Stored data:
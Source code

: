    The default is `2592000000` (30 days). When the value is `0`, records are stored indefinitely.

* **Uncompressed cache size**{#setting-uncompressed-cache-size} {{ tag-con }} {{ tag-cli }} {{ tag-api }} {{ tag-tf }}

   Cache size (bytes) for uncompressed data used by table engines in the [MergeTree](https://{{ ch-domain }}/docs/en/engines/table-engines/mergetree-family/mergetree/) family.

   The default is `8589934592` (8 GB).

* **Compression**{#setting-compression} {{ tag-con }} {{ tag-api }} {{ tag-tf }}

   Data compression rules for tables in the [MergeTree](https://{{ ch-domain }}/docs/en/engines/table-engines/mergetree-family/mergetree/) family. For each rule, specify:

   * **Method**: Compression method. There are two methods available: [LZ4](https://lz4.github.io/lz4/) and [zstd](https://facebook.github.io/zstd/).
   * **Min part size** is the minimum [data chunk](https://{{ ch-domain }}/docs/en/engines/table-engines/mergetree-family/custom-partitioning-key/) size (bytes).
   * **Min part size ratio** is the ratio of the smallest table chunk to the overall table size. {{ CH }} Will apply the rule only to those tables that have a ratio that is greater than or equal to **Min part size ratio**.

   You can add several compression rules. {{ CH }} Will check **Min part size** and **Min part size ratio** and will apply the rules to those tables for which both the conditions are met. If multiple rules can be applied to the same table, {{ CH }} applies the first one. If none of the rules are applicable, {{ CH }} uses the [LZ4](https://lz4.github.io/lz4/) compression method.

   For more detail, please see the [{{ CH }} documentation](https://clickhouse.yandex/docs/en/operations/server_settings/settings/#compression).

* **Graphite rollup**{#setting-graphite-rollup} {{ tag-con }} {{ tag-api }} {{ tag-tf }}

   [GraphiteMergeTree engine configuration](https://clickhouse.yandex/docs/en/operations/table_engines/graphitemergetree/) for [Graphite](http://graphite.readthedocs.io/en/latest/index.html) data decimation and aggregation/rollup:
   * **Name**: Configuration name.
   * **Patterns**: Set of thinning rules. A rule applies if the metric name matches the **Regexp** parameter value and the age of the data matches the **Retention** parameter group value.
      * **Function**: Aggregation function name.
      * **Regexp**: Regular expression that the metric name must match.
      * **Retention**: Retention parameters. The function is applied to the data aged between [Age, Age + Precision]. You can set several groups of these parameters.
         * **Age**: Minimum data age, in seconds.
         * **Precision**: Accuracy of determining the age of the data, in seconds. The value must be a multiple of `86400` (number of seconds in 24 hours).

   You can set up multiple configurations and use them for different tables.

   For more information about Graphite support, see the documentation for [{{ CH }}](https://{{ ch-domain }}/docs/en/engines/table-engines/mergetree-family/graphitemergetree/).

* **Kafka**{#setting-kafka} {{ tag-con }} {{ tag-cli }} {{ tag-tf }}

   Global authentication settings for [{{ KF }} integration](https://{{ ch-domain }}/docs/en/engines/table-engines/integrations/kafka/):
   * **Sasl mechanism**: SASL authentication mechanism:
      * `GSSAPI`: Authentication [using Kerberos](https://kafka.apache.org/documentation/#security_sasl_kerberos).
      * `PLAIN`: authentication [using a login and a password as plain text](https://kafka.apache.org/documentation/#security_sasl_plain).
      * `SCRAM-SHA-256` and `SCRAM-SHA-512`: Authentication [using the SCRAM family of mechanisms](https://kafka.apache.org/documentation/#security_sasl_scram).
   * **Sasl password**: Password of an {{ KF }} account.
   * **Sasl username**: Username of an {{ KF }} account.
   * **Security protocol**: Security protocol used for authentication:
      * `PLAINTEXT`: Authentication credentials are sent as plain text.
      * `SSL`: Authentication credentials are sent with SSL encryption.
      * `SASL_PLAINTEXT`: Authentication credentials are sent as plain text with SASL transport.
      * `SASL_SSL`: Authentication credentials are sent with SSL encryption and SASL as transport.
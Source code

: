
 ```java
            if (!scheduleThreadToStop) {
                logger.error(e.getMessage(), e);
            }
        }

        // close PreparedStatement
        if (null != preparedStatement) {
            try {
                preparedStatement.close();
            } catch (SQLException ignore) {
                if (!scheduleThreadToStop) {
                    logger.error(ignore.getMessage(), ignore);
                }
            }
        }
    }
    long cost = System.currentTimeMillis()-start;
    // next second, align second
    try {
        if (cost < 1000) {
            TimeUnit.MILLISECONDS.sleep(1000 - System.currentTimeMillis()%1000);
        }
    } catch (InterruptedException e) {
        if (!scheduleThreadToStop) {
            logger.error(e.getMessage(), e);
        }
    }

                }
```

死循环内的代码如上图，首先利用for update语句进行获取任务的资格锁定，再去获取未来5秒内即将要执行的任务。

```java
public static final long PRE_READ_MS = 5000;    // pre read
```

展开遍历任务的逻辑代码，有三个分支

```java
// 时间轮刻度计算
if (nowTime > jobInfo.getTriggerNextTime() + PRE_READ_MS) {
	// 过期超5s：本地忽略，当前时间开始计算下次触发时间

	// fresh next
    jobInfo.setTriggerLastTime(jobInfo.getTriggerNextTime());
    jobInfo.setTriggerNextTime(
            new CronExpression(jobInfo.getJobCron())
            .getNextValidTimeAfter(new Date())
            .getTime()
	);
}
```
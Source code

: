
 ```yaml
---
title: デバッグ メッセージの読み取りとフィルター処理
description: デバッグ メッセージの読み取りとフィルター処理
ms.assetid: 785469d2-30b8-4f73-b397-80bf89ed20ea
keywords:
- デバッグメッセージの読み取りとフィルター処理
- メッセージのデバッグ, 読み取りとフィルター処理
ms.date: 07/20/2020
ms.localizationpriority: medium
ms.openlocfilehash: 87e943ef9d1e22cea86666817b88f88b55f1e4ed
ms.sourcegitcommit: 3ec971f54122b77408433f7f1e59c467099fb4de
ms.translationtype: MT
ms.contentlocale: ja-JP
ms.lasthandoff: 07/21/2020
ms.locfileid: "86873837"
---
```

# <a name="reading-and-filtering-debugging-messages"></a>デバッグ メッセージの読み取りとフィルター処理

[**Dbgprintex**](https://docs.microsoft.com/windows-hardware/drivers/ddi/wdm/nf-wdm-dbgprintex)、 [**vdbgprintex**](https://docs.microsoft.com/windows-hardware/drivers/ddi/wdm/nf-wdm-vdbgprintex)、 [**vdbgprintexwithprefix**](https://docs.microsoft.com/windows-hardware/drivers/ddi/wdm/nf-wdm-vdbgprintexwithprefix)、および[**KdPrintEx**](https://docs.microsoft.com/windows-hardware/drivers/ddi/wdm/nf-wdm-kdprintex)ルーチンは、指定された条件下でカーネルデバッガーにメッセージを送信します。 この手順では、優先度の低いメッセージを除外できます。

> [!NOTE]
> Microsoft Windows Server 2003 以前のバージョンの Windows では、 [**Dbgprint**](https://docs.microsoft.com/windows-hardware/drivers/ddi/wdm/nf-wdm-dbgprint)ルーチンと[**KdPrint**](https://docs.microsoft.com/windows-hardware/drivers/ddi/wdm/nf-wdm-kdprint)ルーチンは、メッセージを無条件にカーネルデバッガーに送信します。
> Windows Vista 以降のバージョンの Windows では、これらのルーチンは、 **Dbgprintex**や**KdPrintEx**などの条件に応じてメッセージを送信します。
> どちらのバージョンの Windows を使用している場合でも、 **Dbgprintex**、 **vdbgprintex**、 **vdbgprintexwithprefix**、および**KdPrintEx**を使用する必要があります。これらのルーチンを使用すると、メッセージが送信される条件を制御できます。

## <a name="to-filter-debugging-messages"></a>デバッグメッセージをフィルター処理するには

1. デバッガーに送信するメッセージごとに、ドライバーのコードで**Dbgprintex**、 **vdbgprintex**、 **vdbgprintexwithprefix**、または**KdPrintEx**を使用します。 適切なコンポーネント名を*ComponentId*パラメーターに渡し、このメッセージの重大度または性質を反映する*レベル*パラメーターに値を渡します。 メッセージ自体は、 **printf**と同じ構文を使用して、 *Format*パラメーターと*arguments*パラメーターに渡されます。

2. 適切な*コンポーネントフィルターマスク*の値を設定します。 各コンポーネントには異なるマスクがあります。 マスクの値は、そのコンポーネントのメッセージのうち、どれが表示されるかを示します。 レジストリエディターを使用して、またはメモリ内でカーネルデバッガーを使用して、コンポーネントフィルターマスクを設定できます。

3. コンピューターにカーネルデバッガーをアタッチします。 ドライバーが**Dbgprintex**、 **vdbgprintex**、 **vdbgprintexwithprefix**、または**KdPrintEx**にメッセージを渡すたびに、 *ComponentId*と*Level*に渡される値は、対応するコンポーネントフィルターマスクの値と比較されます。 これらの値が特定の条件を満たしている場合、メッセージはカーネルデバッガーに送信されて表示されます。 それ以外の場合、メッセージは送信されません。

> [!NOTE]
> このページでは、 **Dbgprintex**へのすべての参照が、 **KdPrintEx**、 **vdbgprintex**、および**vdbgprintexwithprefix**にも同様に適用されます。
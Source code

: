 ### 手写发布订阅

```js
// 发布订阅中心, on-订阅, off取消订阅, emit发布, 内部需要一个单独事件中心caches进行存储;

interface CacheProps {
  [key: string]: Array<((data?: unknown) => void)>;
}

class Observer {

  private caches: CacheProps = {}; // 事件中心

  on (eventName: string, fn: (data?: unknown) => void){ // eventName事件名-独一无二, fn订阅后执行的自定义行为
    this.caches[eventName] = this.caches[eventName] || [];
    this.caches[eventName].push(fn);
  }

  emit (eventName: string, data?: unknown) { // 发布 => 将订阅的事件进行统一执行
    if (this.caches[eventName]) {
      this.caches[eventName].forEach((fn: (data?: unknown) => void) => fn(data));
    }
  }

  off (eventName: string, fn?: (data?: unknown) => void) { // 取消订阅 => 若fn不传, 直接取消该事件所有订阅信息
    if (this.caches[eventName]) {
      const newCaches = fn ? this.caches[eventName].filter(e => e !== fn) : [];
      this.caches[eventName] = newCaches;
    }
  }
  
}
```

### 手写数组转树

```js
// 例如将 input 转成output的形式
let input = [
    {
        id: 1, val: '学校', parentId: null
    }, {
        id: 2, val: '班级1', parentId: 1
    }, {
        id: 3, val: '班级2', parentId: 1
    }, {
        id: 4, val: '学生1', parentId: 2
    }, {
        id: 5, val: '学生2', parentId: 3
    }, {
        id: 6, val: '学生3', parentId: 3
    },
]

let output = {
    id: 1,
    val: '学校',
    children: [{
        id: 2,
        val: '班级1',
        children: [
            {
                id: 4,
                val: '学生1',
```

Exercise requirements: All lines with the word "graphitemergetree" need to be copied from the data above.

Exercise answer:
   [GraphiteMergeTree engine configuration](https://clickhouse.yandex/docs/en/operations/table_engines/graphitemergetree/) for [Graphite](http://graphite.readthedocs.io/en/latest/index.html) data decimation and aggregation/rollup:
   For more information about Graphite support, see the documentation for [{{ CH }}](https://{{ ch-domain }}/docs/en/engines/table-engines/mergetree-family/graphitemergetree/).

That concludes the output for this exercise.